[Opening Supplied material section]

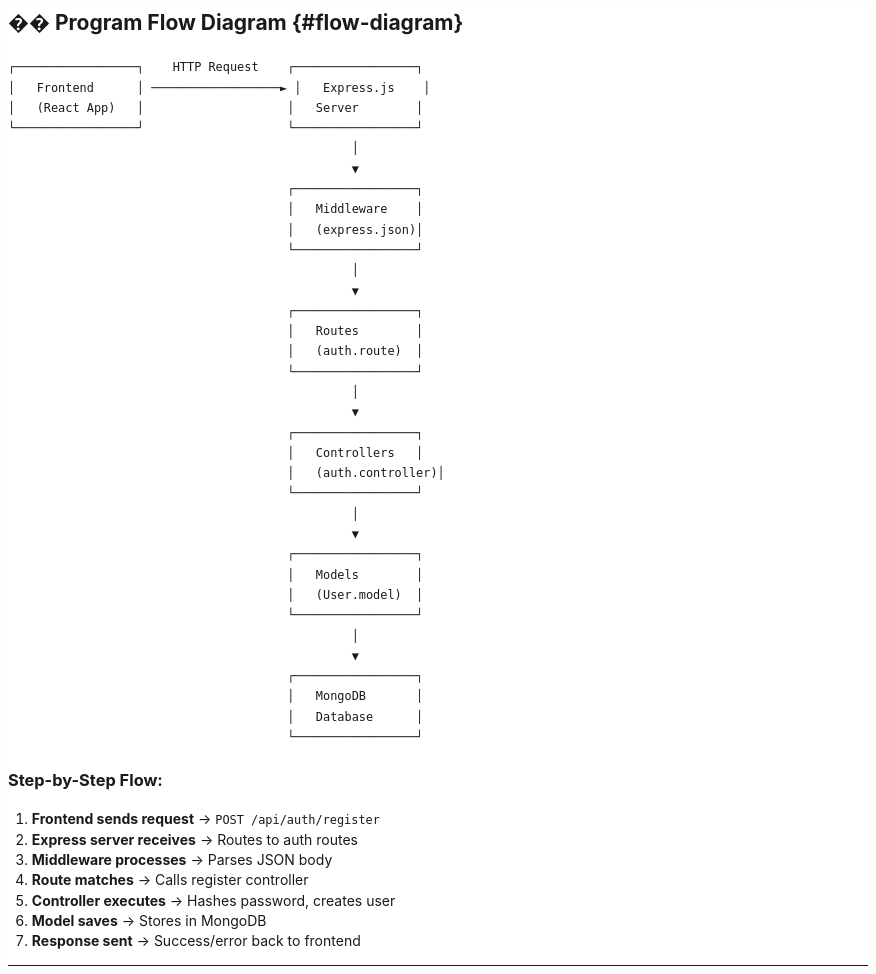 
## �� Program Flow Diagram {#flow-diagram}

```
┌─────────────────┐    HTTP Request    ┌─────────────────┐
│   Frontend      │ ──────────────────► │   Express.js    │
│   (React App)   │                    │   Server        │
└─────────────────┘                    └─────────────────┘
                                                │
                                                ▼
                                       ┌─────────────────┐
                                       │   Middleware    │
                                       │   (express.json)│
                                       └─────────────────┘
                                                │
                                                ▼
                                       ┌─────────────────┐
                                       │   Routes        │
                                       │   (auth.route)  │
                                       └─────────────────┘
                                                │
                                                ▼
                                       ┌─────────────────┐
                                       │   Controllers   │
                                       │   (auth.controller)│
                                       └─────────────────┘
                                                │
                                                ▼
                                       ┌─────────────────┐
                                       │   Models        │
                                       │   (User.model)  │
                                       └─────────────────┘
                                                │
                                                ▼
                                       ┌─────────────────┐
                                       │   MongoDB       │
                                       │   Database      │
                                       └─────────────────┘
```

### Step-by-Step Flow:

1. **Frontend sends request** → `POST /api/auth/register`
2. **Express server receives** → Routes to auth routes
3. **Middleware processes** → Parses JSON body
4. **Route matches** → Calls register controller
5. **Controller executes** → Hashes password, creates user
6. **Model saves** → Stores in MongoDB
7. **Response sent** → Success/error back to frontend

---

[Closing Supplied material section]

All that belongs in the answer is the run of lines above from the line containing "2. **Express server" through the line containing "6. **Model saves** → Stores in MongoDB", exactly as written.

### Reply
2. **Express server receives** → Routes to auth routes
3. **Middleware processes** → Parses JSON body
4. **Route matches** → Calls register controller
5. **Controller executes** → Hashes password, creates user
6. **Model saves** → Stores in MongoDB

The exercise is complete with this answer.